Start GRASS GIS, a start-up screen should appear. Unless you already have a directory called grassdata in your Documents directory (on MS Windows) or in your home directory (on Linux), create one. You can use the Browse button and the dialog in the GRASS GIS start up screen to do that.

We will create a new location for our project with CRS (coordinate reference system) NC State Plane Meters with EPSG code 3358. Open Location Wizard with button New in the left part of the welcome screen. Select a name for the new location, select EPSG method and code 3358. When the wizard is finished, the new location will be listed on the start-up screen. Select the new location and mapset PERMANENT and press Start GRASS session.

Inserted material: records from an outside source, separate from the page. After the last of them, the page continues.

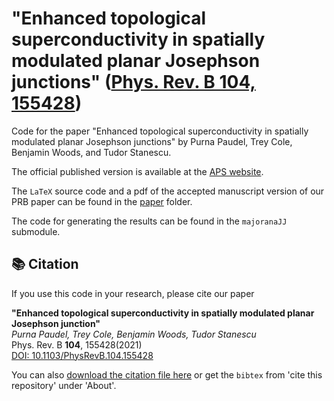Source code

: # "Enhanced topological superconductivity in spatially modulated planar Josephson junctions" ([Phys. Rev. B 104, 155428](https://journals.aps.org/prb/abstract/10.1103/PhysRevB.104.155428))

Code for the paper "Enhanced topological superconductivity in spatially modulated planar Josephson junctions" by Purna Paudel, Trey Cole, Benjamin Woods, and Tudor Stanescu. 

The official published version is available at the [APS website](https://journals.aps.org/prb/abstract/10.1103/PhysRevB.104.155428).

The `LaTeX` source code and a pdf of the accepted manuscript version of our PRB paper can be found in the [paper](/paper) folder. 

The code for generating the results can be found in the `majoranaJJ` submodule. 


## 📚 Citation

If you use this code in your research, please cite our paper

**"Enhanced topological superconductivity in spatially modulated planar Josephson junction"**  
*Purna Paudel, Trey Cole, Benjamin Woods, Tudor Stanescu*  
Phys. Rev. B **104**, 155428(2021)  
[DOI: 10.1103/PhysRevB.104.155428](https://doi.org/10.1103/PhysRevB.104.155428)

You can also [download the citation file here](./CITATION.cff) or get the `bibtex` from 'cite this repository' under 'About'.

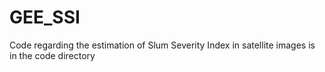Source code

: # GEE_SSI
Code regarding the estimation of Slum Severity Index in satellite images is in the code directory
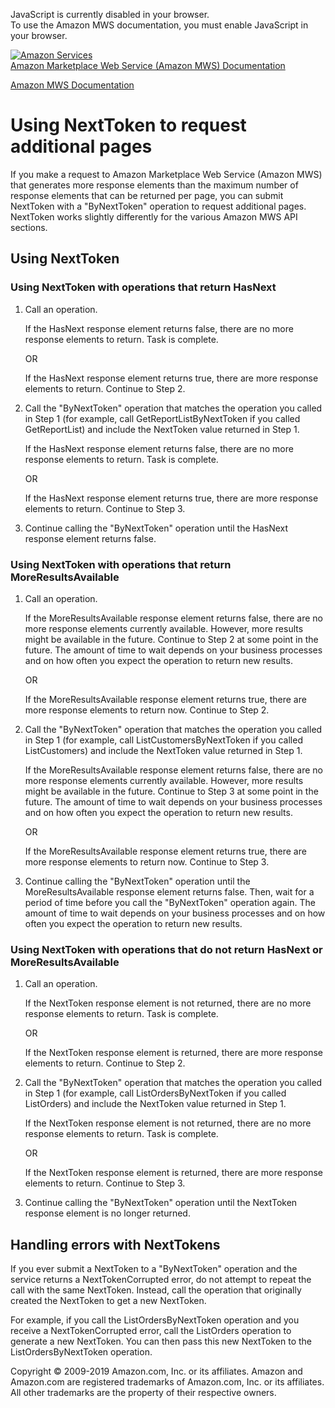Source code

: <div id="MWSDX_noscript">

JavaScript is currently disabled in your browser.  
To use the Amazon MWS documentation, you must enable JavaScript in your
browser.

</div>

<div id="MWSDX_divtop">

[![Amazon
Services](https://images-na.ssl-images-amazon.com/images/G/08/mwsportal/fr_FR/amazonservices.gif
"Amazon Services")](http://services.amazon.fr)  
<span id="MWSDX_titlebar">[Amazon Marketplace Web Service (Amazon MWS)
Documentation](https://developer.amazonservices.fr/gp/mws/docs.html)</span>

</div>

<div id="MWSDX_divbottom">

<div id="MWSDX_divleft">

<div id="MWSDX_toc">

</div>

</div>

<div id="MWSDX_divright">

<div id="MWSDX_content">

<span id="MWSDX_breadcrumbs">[Amazon MWS
Documentation](https://developer.amazonservices.fr/gp/mws/docs.html)</span>

<div id="DG_NextToken" class="nested0">

# Using NextToken to request additional pages

<div class="body">

If you make a request to <span class="ph">Amazon Marketplace Web Service
(Amazon MWS)</span> that generates more response elements than the
maximum number of response elements that can be returned per page, you
can submit <span class="keyword parmname">NextToken</span> with a
"ByNextToken" operation to request additional pages.
<span class="keyword parmname">NextToken</span> works slightly
differently for the various <span class="ph">Amazon MWS</span> API
sections.

</div>

<div id="Using" class="topic nested1">

## Using NextToken

<div class="body">

<div class="section">

### Using NextToken with operations that return HasNext

1.  Call an operation.
    
    If the <span class="keyword parmname">HasNext</span> response
    element returns false, there are no more response elements to
    return. Task is complete.
    
    OR
    
    If the <span class="keyword parmname">HasNext</span> response
    element returns true, there are more response elements to return.
    Continue to Step 2.

2.  Call the "ByNextToken" operation that matches the operation you
    called in Step 1 (for example, call
    <span class="keyword apiname">GetReportListByNextToken</span> if you
    called <span class="keyword apiname">GetReportList</span>) and
    include the <span class="keyword parmname">NextToken</span> value
    returned in Step 1.
    
    If the <span class="keyword parmname">HasNext</span> response
    element returns false, there are no more response elements to
    return. Task is complete.
    
    OR
    
    If the <span class="keyword parmname">HasNext</span> response
    element returns true, there are more response elements to return.
    Continue to Step 3.

3.  Continue calling the "ByNextToken" operation until the
    <span class="keyword parmname">HasNext</span> response element
    returns false.

</div>

<div class="section">

### Using NextToken with operations that return MoreResultsAvailable

1.  Call an operation.
    
    If the <span class="keyword parmname">MoreResultsAvailable</span>
    response element returns false, there are no more response elements
    currently available. However, more results might be available in the
    future. Continue to Step 2 at some point in the future. The amount
    of time to wait depends on your business processes and on how often
    you expect the operation to return new results.
    
    OR
    
    If the <span class="keyword parmname">MoreResultsAvailable</span>
    response element returns true, there are more response elements to
    return now. Continue to Step 2.

2.  Call the "ByNextToken" operation that matches the operation you
    called in Step 1 (for example, call
    <span class="keyword apiname">ListCustomersByNextToken</span> if you
    called <span class="keyword apiname">ListCustomers</span>) and
    include the <span class="keyword parmname">NextToken</span> value
    returned in Step 1.
    
    If the <span class="keyword parmname">MoreResultsAvailable</span>
    response element returns false, there are no more response elements
    currently available. However, more results might be available in the
    future. Continue to Step 3 at some point in the future. The amount
    of time to wait depends on your business processes and on how often
    you expect the operation to return new results.
    
    OR
    
    If the <span class="keyword parmname">MoreResultsAvailable</span>
    response element returns true, there are more response elements to
    return now. Continue to Step 3.

3.  Continue calling the "ByNextToken" operation until the
    <span class="keyword parmname">MoreResultsAvailable</span> response
    element returns false. Then, wait for a period of time before you
    call the "ByNextToken" operation again. The amount of time to wait
    depends on your business processes and on how often you expect the
    operation to return new
results.

</div>

<div class="section">

### Using NextToken with operations that do not return HasNext or MoreResultsAvailable

1.  Call an operation.
    
    If the <span class="keyword parmname">NextToken</span> response
    element is not returned, there are no more response elements to
    return. Task is complete.
    
    OR
    
    If the <span class="keyword parmname">NextToken</span> response
    element is returned, there are more response elements to return.
    Continue to Step 2.

2.  Call the "ByNextToken" operation that matches the operation you
    called in Step 1 (for example, call
    <span class="keyword apiname">ListOrdersByNextToken</span> if you
    called <span class="keyword apiname">ListOrders</span>) and include
    the <span class="keyword parmname">NextToken</span> value returned
    in Step 1.
    
    If the <span class="keyword parmname">NextToken</span> response
    element is not returned, there are no more response elements to
    return. Task is complete.
    
    OR
    
    If the <span class="keyword parmname">NextToken</span> response
    element is returned, there are more response elements to return.
    Continue to Step 3.

3.  Continue calling the "ByNextToken" operation until the
    <span class="keyword parmname">NextToken</span> response element is
    no longer returned.

</div>

</div>

</div>

<div id="Errors" class="topic nested1">

## Handling errors with NextTokens

<div class="body">

If you ever submit a <span class="keyword parmname">NextToken</span> to
a "ByNextToken" operation and the service returns a
<span class="keyword parmname">NextTokenCorrupted</span> error, do not
attempt to repeat the call with the same
<span class="keyword parmname">NextToken</span>. Instead, call the
operation that originally created the
<span class="keyword parmname">NextToken</span> to get a new
<span class="keyword parmname">NextToken</span>.

For example, if you call the
<span class="keyword apiname">ListOrdersByNextToken</span> operation and
you receive a <span class="keyword parmname">NextTokenCorrupted</span>
error, call the <span class="keyword apiname">ListOrders</span>
operation to generate a new
<span class="keyword parmname">NextToken</span>. You can then pass this
new <span class="keyword parmname">NextToken</span> to the
<span class="keyword apiname">ListOrdersByNextToken</span> operation.

</div>

</div>

</div>

<div id="MWSDX_footer">

Copyright © 2009-2019 Amazon.com, Inc. or its affiliates. Amazon and
Amazon.com are registered trademarks of Amazon.com, Inc. or its
affiliates. All other trademarks are the property of their respective
owners.

</div>

</div>

</div>

<div style="clear: both;">

</div>

</div>
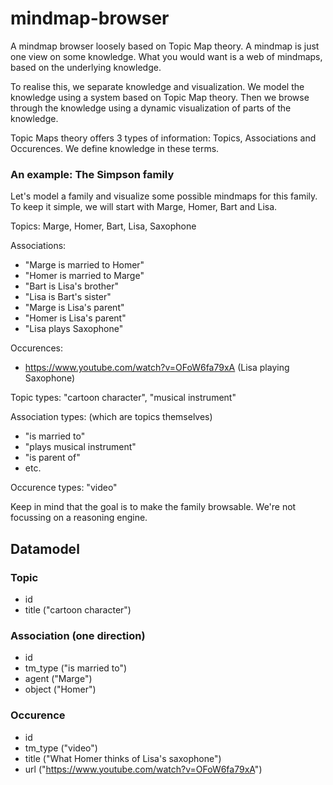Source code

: mindmap-browser
===============

A mindmap browser loosely based on Topic Map theory. A mindmap is just one view on some knowledge. What you would want is a web of mindmaps, based on the underlying knowledge.

To realise this, we separate knowledge and visualization. We model the knowledge using a system based on Topic Map theory. Then we browse through the knowledge using a dynamic visualization of parts of the knowledge.

Topic Maps theory offers 3 types of information: Topics, Associations and Occurences. We define knowledge in these terms.

### An example: The Simpson family
Let's model a family and visualize some possible mindmaps for this family. To keep it simple, we will start with Marge, Homer, Bart and Lisa.

Topics: Marge, Homer, Bart, Lisa, Saxophone

Associations: 
* "Marge is married to Homer"
* "Homer is married to Marge"
* "Bart is Lisa's brother"
* "Lisa is Bart's sister"
* "Marge is Lisa's parent"
* "Homer is Lisa's parent"
* "Lisa plays Saxophone"

Occurences:
* https://www.youtube.com/watch?v=OFoW6fa79xA (Lisa playing Saxophone)

Topic types: "cartoon character", "musical instrument"

Association types: (which are topics themselves)
* "is married to"
* "plays musical instrument"
* "is parent of"
* etc.

Occurence types: "video"

Keep in mind that the goal is to make the family browsable. We're not focussing on a reasoning engine. 

## Datamodel

### Topic
* id
* title ("cartoon character")

### Association (one direction)
* id
* tm_type ("is married to")
* agent ("Marge")
* object ("Homer")

### Occurence
* id
* tm_type ("video")
* title ("What Homer thinks of Lisa's saxophone")
* url ("https://www.youtube.com/watch?v=OFoW6fa79xA")
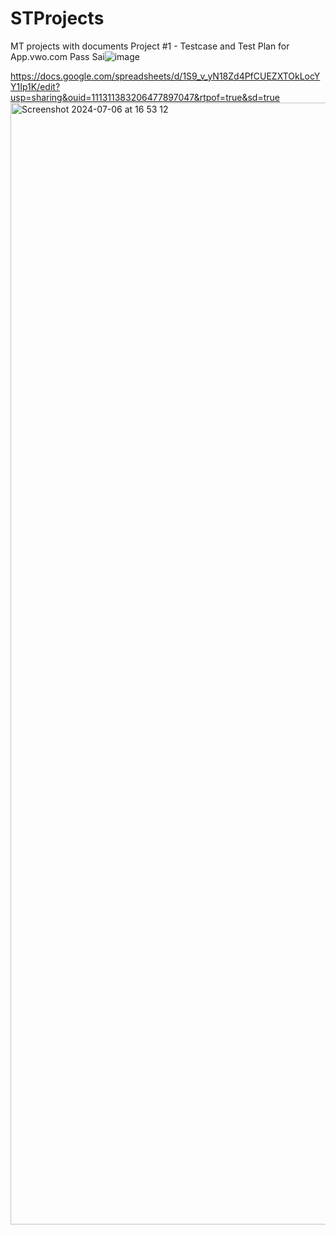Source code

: # STProjects
MT projects with documents
Project #1 - Testcase and Test Plan for App.vwo.com
Pass	Sai![image](https://github.com/saidhage/STProjects/assets/174857379/fdb439a7-355c-4f6c-92e4-906213cb1c01)

https://docs.google.com/spreadsheets/d/1S9_v_yN18Zd4PfCUEZXTOkLocYY1Ip1K/edit?usp=sharing&ouid=111311383206477897047&rtpof=true&sd=true
<img width="1795" alt="Screenshot 2024-07-06 at 16 53 12" src="https://github.com/saidhage/STProjects/assets/174857379/c39eac71-db29-4c82-9571-52db7bf9b66f">


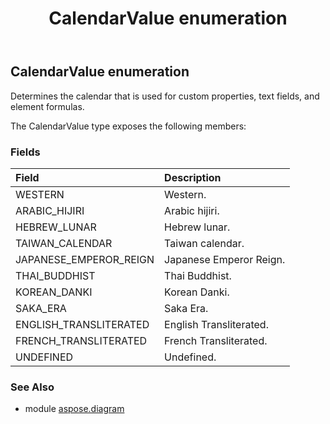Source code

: ﻿---
title: CalendarValue enumeration
second_title: Aspose.Diagram for Python via .NET API References
description: 
type: docs
weight: 2670
url: /python-net/aspose.diagram/calendarvalue/
is_root: false
---

## CalendarValue enumeration

Determines the calendar that is used for custom properties, text fields, and element formulas.



The CalendarValue type exposes the following members:

### Fields
| Field | Description |
| :- | :- |
| WESTERN | Western. |
| ARABIC_HIJIRI | Arabic hijiri. |
| HEBREW_LUNAR | Hebrew lunar. |
| TAIWAN_CALENDAR | Taiwan calendar. |
| JAPANESE_EMPEROR_REIGN | Japanese Emperor Reign. |
| THAI_BUDDHIST | Thai Buddhist. |
| KOREAN_DANKI | Korean Danki. |
| SAKA_ERA | Saka Era. |
| ENGLISH_TRANSLITERATED | English Transliterated. |
| FRENCH_TRANSLITERATED | French Transliterated. |
| UNDEFINED | Undefined. |


### See Also

* module [aspose.diagram](../)
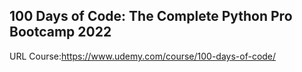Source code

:## 100 Days of Code: The Complete Python Pro Bootcamp 2022








URL Course:https://www.udemy.com/course/100-days-of-code/
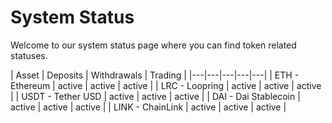 
# System Status

Welcome to our system status page where you can find token related statuses.

| Asset | Deposits  | Withdrawals  | Trading  |
|---|---|---|---|---|
| ETH - Ethereum   | active  | active  |  active |
| LRC - Loopring  |  active |  active |  active |
| USDT - Tether USD  | active  | active  |  active |
| DAI - Dai Stablecoin  | active  |  active | active  |
| LINK - ChainLink  |  active |  active |  active |
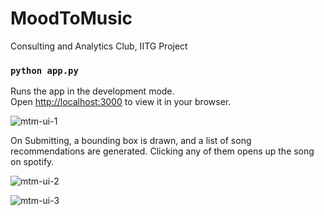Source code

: # MoodToMusic
Consulting and Analytics Club, IITG Project

### `python app.py`

Runs the app in the development mode.\
Open [http://localhost:3000](http://localhost:3000) to view it in your browser.

![mtm-ui-1](https://user-images.githubusercontent.com/75270052/162983796-77f047fe-e60e-4725-807c-1acf9ddc1022.PNG)

On Submitting, a bounding box is drawn, and a list of song recommendations are generated. Clicking any of them opens up the song on spotify.

![mtm-ui-2](https://user-images.githubusercontent.com/75270052/162983973-6d8bc549-9d51-4c6a-bcc1-6f4b1a82ca8c.PNG)

![mtm-ui-3](https://user-images.githubusercontent.com/75270052/162984016-584a0431-14d4-4762-9a59-6b4ef26fc7a6.PNG)


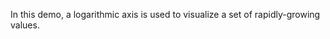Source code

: In&nbsp;this demo, a&nbsp;logarithmic axis is&nbsp;used to&nbsp;visualize a&nbsp;set of&nbsp;rapidly-growing values.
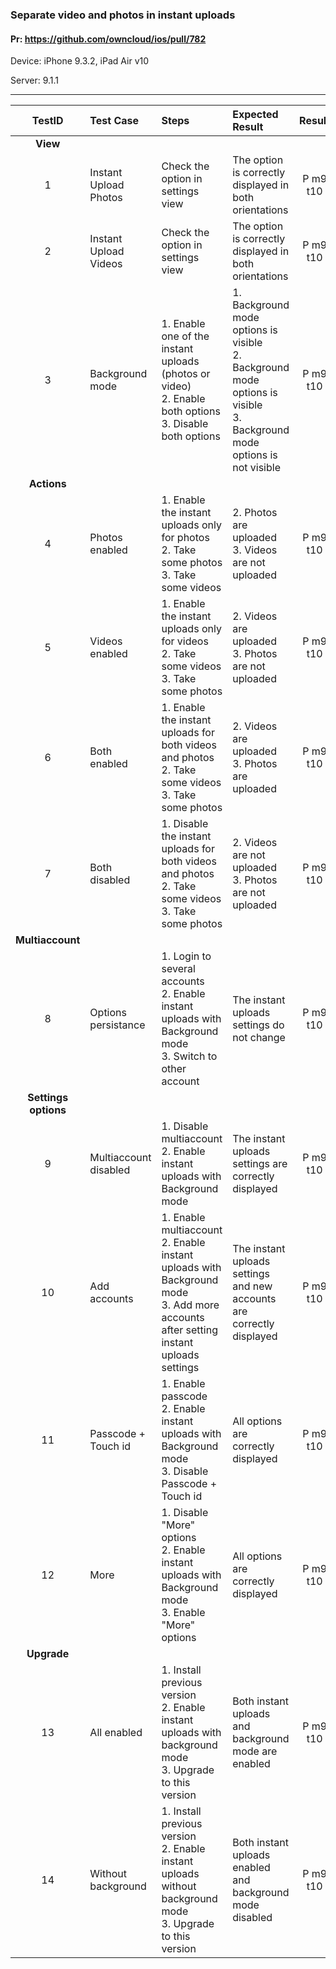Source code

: ###  Separate video and photos in instant uploads 

#### Pr: https://github.com/owncloud/ios/pull/782 

Device: iPhone 9.3.2, iPad Air v10

Server: 9.1.1 


---

 
| TestID | Test Case | Steps | Expected Result | Result | Related Comment |
| :----: | :-------- | :---- | :-------------- | :----: | :------ |
|**View**||||||
| 1 | Instant Upload Photos | Check the option in settings view| The option is correctly displayed in both orientations  | P m9 t10| SOLVED: Photos enabes Videos switch  |
| 2 | Instant Upload Videos | Check the option in settings view| The option is correctly displayed in both orientations  | P m9 t10|  |
| 3 | Background mode | 1. Enable one of the instant uploads (photos or video)<br>2. Enable both options<br>3. Disable both options| 1. Background mode options is visible<br>2. Background mode options is visible<br>3. Background mode options is not visible  | P m9 t10 |  |
|**Actions**||||||
| 4 | Photos enabled | 1. Enable the instant uploads only for photos<br>2. Take some photos<br>3. Take some videos| 2. Photos are uploaded<br>3. Videos are not uploaded  | P m9 t10 | SOLVED: Files before enabling are uploaded or after reopen  |
| 5 | Videos enabled | 1. Enable the instant uploads only for videos<br>2. Take some videos<br>3. Take some photos| 2. Videos are uploaded<br>3. Photos are not uploaded  | P m9 t10 | SOLVED: Files before enabling are uploaded or after reopen|
| 6 | Both enabled | 1. Enable the instant uploads for both videos and photos<br>2. Take some videos<br>3. Take some photos| 2. Videos are uploaded<br>3. Photos are uploaded  | P m9 t10 |  |
| 7 | Both disabled | 1. Disable the instant uploads for both videos and photos<br>2. Take some videos<br>3. Take some photos| 2. Videos are not uploaded<br>3. Photos are not uploaded  | P m9 t10 | SOLVED: Files before enabling are uploaded or after reopen|
|**Multiaccount**||||||
| 8 | Options persistance | 1. Login to several accounts<br>2. Enable instant uploads with Background mode<br>3. Switch to other account| The instant uploads settings do not change | P m9 t10 | SOLVED: Disbled option is enabled switching the account |
|**Settings options**||||||
| 9 | Multiaccount disabled | 1. Disable multiaccount<br>2. Enable instant uploads with Background mode| The instant uploads settings are correctly displayed | P m9 t10 |  |
| 10 | Add accounts | 1. Enable multiaccount<br>2. Enable instant uploads with Background mode<br>3. Add more accounts after setting instant uploads settings| The instant uploads settings and new accounts are correctly displayed | P m9 t10 |  |
| 11 | Passcode + Touch id | 1. Enable passcode<br>2. Enable instant uploads with Background mode<br>3. Disable Passcode + Touch id| All options are correctly displayed | P m9 t10 |  |
| 12 | More | 1. Disable "More" options<br>2. Enable instant uploads with Background mode<br>3. Enable "More" options| All options are correctly displayed | P m9 t10 |  |
|**Upgrade**||||||
| 13 | All enabled | 1. Install previous version<br>2. Enable instant uploads with background mode<br>3. Upgrade to this version| Both instant uploads and background mode are enabled | P m9 t10 |  |
| 14 | Without background | 1. Install previous version<br>2. Enable instant uploads without background mode<br>3. Upgrade to this version| Both instant uploads enabled and background mode disabled | P m9 t10 |  |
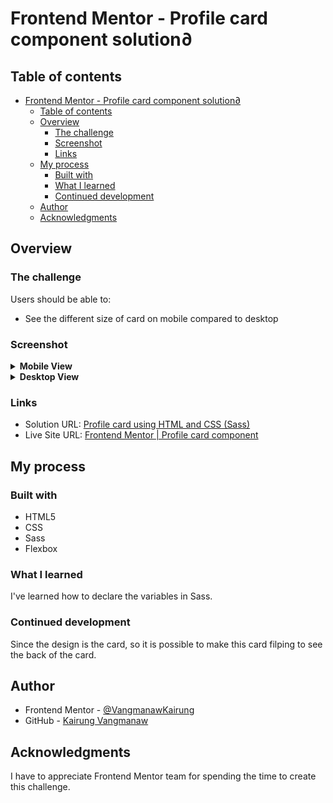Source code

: # Frontend Mentor - Profile card component solution∂

## Table of contents

- [Frontend Mentor - Profile card component solution∂](#frontend-mentor---profile-card-component-solution)
  - [Table of contents](#table-of-contents)
  - [Overview](#overview)
    - [The challenge](#the-challenge)
    - [Screenshot](#screenshot)
    - [Links](#links)
  - [My process](#my-process)
    - [Built with](#built-with)
    - [What I learned](#what-i-learned)
    - [Continued development](#continued-development)
  - [Author](#author)
  - [Acknowledgments](#acknowledgments)

## Overview

### The challenge

Users should be able to:

- See the different size of card on mobile compared to desktop

### Screenshot

<details>
<summary><strong>Mobile View</strong></summary>
<img src="source/result/mobile.png" alt="The mobile view"  height="500px">
</details>
<details>
<summary><strong>Desktop View</strong></summary>
<img src="source/result/desktop.png" alt="The desktop view"  height="500px">
</details>

### Links

- Solution URL: [Profile card using HTML and CSS (Sass)](https://www.frontendmentor.io/solutions/profile-card-using-html-and-css-sass-Kjyr8Ubgo6)
- Live Site URL: [Frontend Mentor | Profile card component](https://vangmanawkairung.github.io/Frontend-Mentor_profile-card-component/)

## My process

### Built with

- HTML5
- CSS
- Sass
- Flexbox

### What I learned

I've learned how to declare the variables in Sass.

### Continued development

Since the design is the card, so it is possible to make this card filping to see the back of the card.

## Author
- Frontend Mentor - [@VangmanawKairung](https://www.frontendmentor.io/profile/VangmanawKairung)
- GitHub - [Kairung Vangmanaw](https://github.com/VangmanawKairung)

## Acknowledgments

I have to appreciate Frontend Mentor team for spending the time to create this challenge.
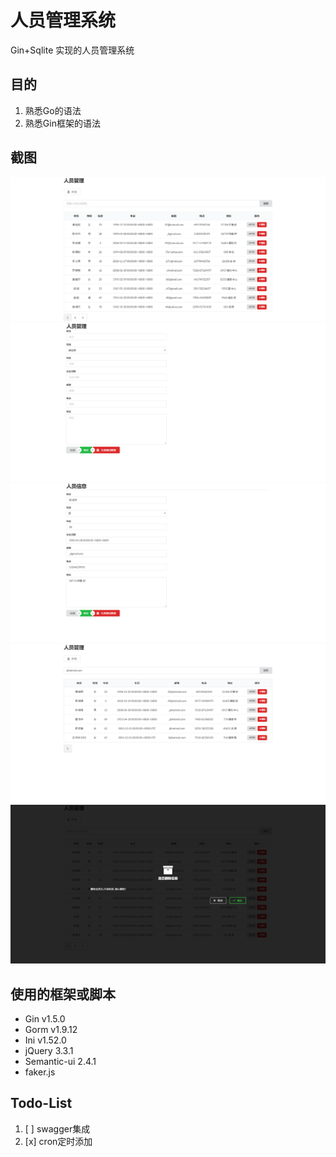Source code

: # 人员管理系统

Gin+Sqlite 实现的人员管理系统

## 目的

1. 熟悉Go的语法
2. 熟悉Gin框架的语法

## 截图
![首页](images/default.png)
![新增](images/add.png)
![修改](images/update.png)
![搜索](images/search.png)
![删除确认](images/confirm.png)

## 使用的框架或脚本

- Gin v1.5.0
- Gorm v1.9.12
- Ini v1.52.0
- jQuery 3.3.1
- Semantic-ui 2.4.1
- faker.js 


## Todo-List
1. [ ] swagger集成
2. [x] cron定时添加

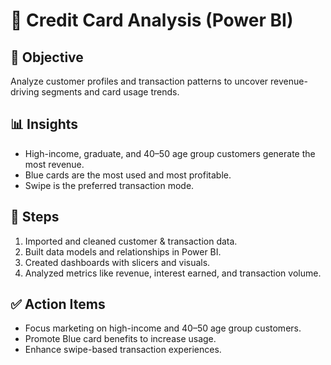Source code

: # 💼 Credit Card Analysis (Power BI)

## 🎯 Objective  
Analyze customer profiles and transaction patterns to uncover revenue-driving segments and card usage trends.

## 📊 Insights  
- High-income, graduate, and 40–50 age group customers generate the most revenue.  
- Blue cards are the most used and most profitable.  
- Swipe is the preferred transaction mode.

## 🧩 Steps  
1. Imported and cleaned customer & transaction data.  
2. Built data models and relationships in Power BI.  
3. Created dashboards with slicers and visuals.  
4. Analyzed metrics like revenue, interest earned, and transaction volume.

## ✅ Action Items  
- Focus marketing on high-income and 40–50 age group customers.  
- Promote Blue card benefits to increase usage.  
- Enhance swipe-based transaction experiences.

Note that a current working directory is a concept which is separate from the GRASS database, location and mapset discussed above. The current working directory is a directory where any program (no just GRASS GIS) writes and reads files unless a path to the file is provided. The current working directory can be changed from the GUI using Settings → GRASS working environment → Change working directory or from the Console using the cd command.

Importing data

In this step we import the provided data into GRASS GIS. In menu File - Import raster data select Common formats import and in the dialog browse to find ortho.tif and click button Import. All the imported layers should be added to GUI automatically, if not, add them manually. Point clouds will be imported later in a different way as part of the analysis.

Computational region

Before we use a module to compute a new raster map, we must properly set the computational region. All raster computations will be performed in the specified extent and with the given resolution.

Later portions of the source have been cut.